Caindo no desfavor de Saddam, teve de emigrar. Em Londres, ligou-se ao serviço britânico de inteligência, o MI-6, e à CIA, fundando uma organização de exilados anti-Saddam, o INA. Com suporte técnico e financeiro da CIA, o INA promoveu atentados terroristas a bomba em Bagdá.

Caberia ao representante da ONU, Lakdar Brahmi, articular a constituição do governo interino iraquiano. Ele queria que fosse formado por técnicos respeitados em todo o país. Mas, através de “seu homem no Iraque”, os Estados Unidos impuseram o nome de Allawi para primeiro-ministro. A ONU curvou-se, logo em seguida, Brahmi renunciou. Para justificar a opção americana, Kenneth Pollack, antigo analista do Irã e Iraque na CIA, lembrou um dito popular: “Mande um ladrão para prender outro ladrão”.

No entanto, logo após sua nomeação, Allawi fez nascerem esperanças que representariam uma solução positiva… Declarou-se pelo fim rápido da ocupação militar. Apelou a todos os partidos e grupos que o ajudassem nos seus esforços pela paz e pela reconstrução do país.

Até 30 de junho, sendo senhores do Iraque, os militares da coalizão tinham direito à extraterritorialidade, isto é: não estavam sujeitos às leis locais, mas às dos seus países. Mas George Sada, porta-voz de Allawi, afirmou oficialmente que eles passariam a ter “os mesmos direitos e poderes de qualquer membro da estrutura militar que trabalhará sob a supervisão do governo iraquiano”.

Sada foi mais longe: prometeu anistia aos rebeldes, pois, “se ele (o rebelde) se opunha aos americanos, isso seria justificado porque era uma força de ocupação”.

Tudo isso trouxe uma reversão das expectativas.
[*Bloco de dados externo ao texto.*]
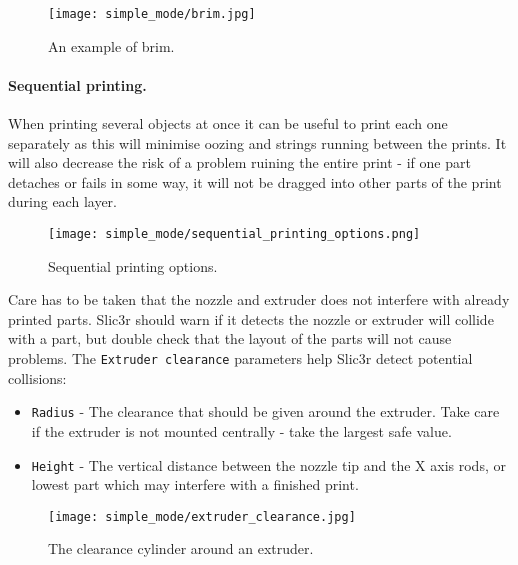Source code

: \begin{figure}[H]
\centering
\texttt{[image: simple\_mode/brim.jpg]}
\caption{An example of brim.}
\label{fig:an_example_of_brim}
\end{figure}


\paragraph{Sequential printing.} %
\label{par:simple_sequential_printing}
When printing several objects at once it can be useful to print each one separately as this will minimise oozing and strings running between the prints.  It will also decrease the risk of a problem ruining the entire print - if one part detaches or fails in some way, it will not be dragged into other parts of the print during each layer.

\begin{figure}[H]
\centering
\texttt{[image: simple\_mode/sequential\_printing\_options.png]}
\caption{Sequential printing options.}
\label{fig:sequential_printing_options}
\end{figure}

Care has to be taken that the nozzle and extruder does not interfere with already printed parts.  Slic3r should warn if it detects the nozzle or extruder will collide with a part, but double check that the layout of the parts will not cause problems.  The \texttt{Extruder clearance} parameters help Slic3r detect potential collisions:
\begin{itemize}
	\item \texttt{Radius}  - The clearance that should be given around the extruder.  Take care if the extruder is not mounted centrally - take the largest safe value.
	\item \texttt{Height}  - The vertical distance between the nozzle tip and the X axis rods, or lowest part which may interfere with a finished print.
\end{itemize}

\begin{figure}[H]
\centering
\texttt{[image: simple\_mode/extruder\_clearance.jpg]}
\caption{The clearance cylinder around an extruder.}
\label{fig:a_diagram_depicting_extruder_clearance}
\end{figure}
O moderado aiatolá Sistani, o mais importante líder xiita, pediu boa vontade para com o novo governo. O rebelde Al-Sadr, principal adversário das forças americanas, foi nessa direção, aventando mesmo a idéia de concorrer às eleições do ano que vem. E a população iraquiana, em pesquisa, manifestou confiança na ação de Allawi, em sua maioria (61%).
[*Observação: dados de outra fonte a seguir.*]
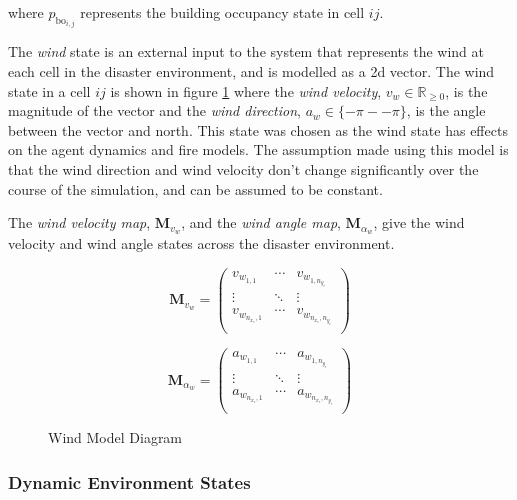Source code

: \documentclass[conference]{IEEEtran}
\begin{document}
where $p_{\text{bo}_{i,j}}$ represents the building occupancy state in cell $ij$.

The \textit{wind} state is an external input to the system that represents the wind at each cell in the disaster environment, and is modelled as a \gls{2d} vector.
The wind state in a cell $ij$ is shown in figure \ref{fig:diagram_wind_model} where the \textit{wind velocity}, $v_{w} \in \mathbb{R}_{\geq 0}$, is the magnitude of the vector and the \textit{wind direction}, $a_w \in \{ -\pi -- \pi \}$, is the angle between the vector and north.
This state was chosen as the wind state has effects on the agent dynamics and fire models.
The assumption made using this model is that the wind direction and wind velocity don't change significantly over the course of the simulation, and can be assumed to be constant.

The \textit{wind velocity map}, $\bm{M}_{v_{w}}$, and the \textit{wind angle map}, $\bm{M}_{\alpha_{w}}$, give the wind velocity and wind angle states across the disaster environment.

\begin{equation} \label{eq:m_v_w}
    \bm{M}_{v_{w}} = 
    \begin{pmatrix}
        v_{w_{1,1}} & \cdots & v_{w_{1,n_{y_{e}}}}\\
        \vdots & \ddots & \vdots \\
        v_{w_{n_{x_{e}},1}}& \cdots & v_{w_{n_{x_{e}},n_{y_{e}}}}\\
    \end{pmatrix}
\end{equation}

\begin{equation} \label{eq:m_a_w}
    \bm{M}_{\alpha_{w}} = 
    \begin{pmatrix}
        a_{w_{1,1}} & \cdots & a_{w_{1,n_{y_{e}}}}\\
        \vdots & \ddots & \vdots \\
        a_{w_{n_{x_{e}},1}}& \cdots & a_{w_{n_{x_{e}},n_{y_{e}}}}\\
    \end{pmatrix}
\end{equation}

\begin{figure}
    \centering
    
    \caption{Wind Model Diagram}
    \label{fig:diagram_wind_model}
\end{figure}

\subsubsection{Dynamic Environment States} \label{subsubsec:dynamicEnvironmentStates}
\end{document}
Mas, em pouco tempo, as esperanças começaram a se desvanecer.

Allawi apoiou publicamente o bombardeio americano de uma casa em Fallujah, onde haveria terroristas estrangeiros, o qual causou a morte de 22 pessoas (todos iraquianos), inclusive mulheres e crianças. Anunciou uma nova lei para “combater o terrorismo” que dá ao governo, em situações de emergência, poderes típicos dos regimes ditatoriais. Poderá suspender o “habeas-corpus”; restringir o direito de ir e vir e de reunião; impor o toque de recolher; dissolver associações; congelar ativos financeiros de suspeitos; interceptar e censurar correspondência, entre outras medidas. Foi comunicado também que a pena de morte seria restaurada.
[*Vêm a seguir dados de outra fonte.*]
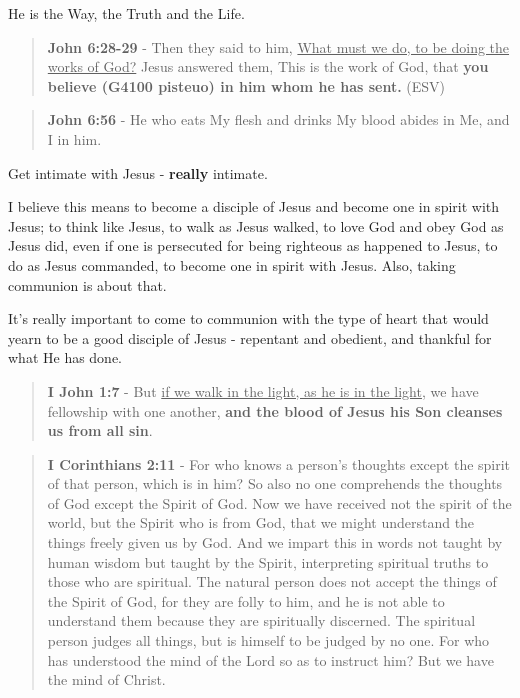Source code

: \documentclass[11pt]{article}
\begin{document}
He is the Way, the Truth and the Life.

\begin{quote}
\textbf{John 6:28-29} - Then they said to him, \uline{What must we do, to be doing the works of God?} Jesus answered them, This is the work of God, that \textbf{you believe (G4100 pisteuo) in him whom he has sent.} (ESV)
\end{quote}

\begin{quote}
\textbf{John 6:56} - He who eats My flesh and drinks My blood abides in Me, and I in him.
\end{quote}

Get intimate with Jesus - \textbf{really} intimate.

I believe this means to become a disciple of Jesus and become one in spirit with Jesus; to think like Jesus, to walk as Jesus walked, to love God and obey God as Jesus did, even if one is persecuted for being righteous as happened to Jesus, to do as Jesus commanded, to become one in spirit with Jesus. Also, taking communion is about that.

It's really important to come to communion with the type of heart that would yearn to be a good disciple of Jesus - repentant and obedient, and thankful for what He has done.

\begin{quote}
\textbf{I John 1:7} - But \uline{if we walk in the light, as he is in the light}, we have fellowship with one another, \textbf{and the blood of Jesus his Son cleanses us from all sin}.
\end{quote}

\begin{quote}
\textbf{I Corinthians 2:11} - For who knows a person's thoughts except the spirit of that person, which is in him? So also no one comprehends the thoughts of God except the Spirit of God. Now we have received not the spirit of the world, but the Spirit who is from God, that we might understand the things freely given us by God. And we impart this in words not taught by human wisdom but taught by the Spirit, interpreting spiritual truths to those who are spiritual. The natural person does not accept the things of the Spirit of God, for they are folly to him, and he is not able to understand them because they are spiritually discerned. The spiritual person judges all things, but is himself to be judged by no one. For who has understood the mind of the Lord so as to instruct him? But we have the mind of Christ.
\end{quote}
\end{document}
Coerentemente com essas novas posturas, foi fechada a sede da Al Jazeera, “por encorajar criminosos e gângsters” ao exibir vídeos dos reféns de seqüestros. Única emissora de TV independente do oriente Médio, a Al Jazeera era uma pedra no sapato das autoridades da coalizão. Além de constantes críticas, a Casa Branca chegou a pressionar o governo do Qatar – sede da Al Jazeera – a cortar o financiamento público à emissora.

Quanto à extraterritorialidade dos soldados das forças de ocupação, nada aconteceu, continua valendo. Pior: poderá estender-se aos funcionários civis estrangeiros.

A esperada anistia limitou-se a atingir apenas os insurgentes que ainda não estão sendo processados e que não mataram soldados da coalizão. Através dela, Allawi esperava enfraquecer o campo inimigo, atraindo os “patriotas honestos” e deixando os terroristas sozinhos. Mas dificilmente terá êxito.Que garantias terão aqueles que aceitarem seu apelo de que não serão perseguidos ou submetidos a violentos interrogatórios (Abu Ghrabi não foi esquecida)? Além disso, ficariam de fora muitos combatentes que infligiram baixas aos anglo-americanos sem serem membros de agrupamentos terroristas. Como a milícia Mahdi, dos comandados de Al Sadr, por exemplo. Depois de travarem duros combates contra as forças de ocupação durante todo o mês de abril na cidade de Najaf, voltaram a lutar em agosto. Eles e os americanos se atribuem reciprocamente a culpa pelos disparos iniciais.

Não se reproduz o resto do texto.